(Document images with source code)

::::

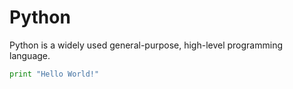 # Python
Python is a widely used general-purpose, high-level programming language.

```python
print "Hello World!"
```
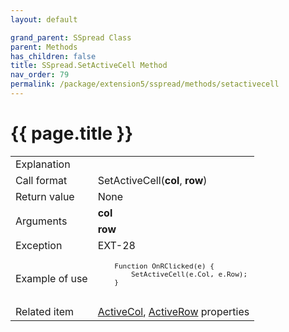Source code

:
 ```yaml
---
layout: default

grand_parent: SSpread Class
parent: Methods
has_children: false
title: SSpread.SetActiveCell Method
nav_order: 79
permalink: /package/extension5/sspread/methods/setactivecell
---
```

# {{ page.title }}

<table>
  <tr>
    <td>Explanation</td>
    <td colspan="2"></td>
  </tr>
  <tr>
    <td>Call format</td>
    <td colspan="2">SetActiveCell(<b>col</b>, <b>row</b>)</td>
  </tr>
  <tr>
    <td>Return value</td>
    <td colspan="2">None</td>
  </tr>  
  <tr>
    <td rowspan="2">Arguments</td>
    <td><b>col</b></td>
    <td></td>
  </tr>
  <tr>
    <td><b>row</b></td>
    <td></td>
  </tr>
  <tr>
    <td>Exception</td>
    <td>EXT-28</td>
    <td></td>
  </tr>
  <tr>
    <td>Example of use</td>
    <td colspan="2"><code><pre>
    Function OnRClicked(e) {
        SetActiveCell(e.Col, e.Row);
    }
    </pre></code></td>
  </tr>
  <tr>
    <td>Related item</td>
    <td colspan="2"><a href="/package/extension5/sspread/properties/activecol">ActiveCol</a>, <a href="/package/extension5/sspread/properties/activerow">ActiveRow</a> properties</td>
  </tr>
</table>
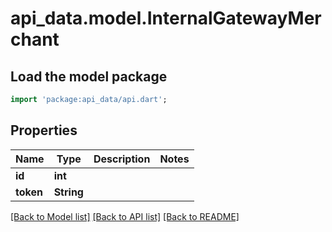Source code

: # api_data.model.InternalGatewayMerchant

## Load the model package
```dart
import 'package:api_data/api.dart';
```

## Properties
Name | Type | Description | Notes
------------ | ------------- | ------------- | -------------
**id** | **int** |  | 
**token** | **String** |  | 

[[Back to Model list]](../README.md#documentation-for-models) [[Back to API list]](../README.md#documentation-for-api-endpoints) [[Back to README]](../README.md)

::::

(HOW TO COMPLETE THIS TASK) Check every line of the data and give the number of them that hold the string "title", with no other words.

(TASK SOLUTION) 2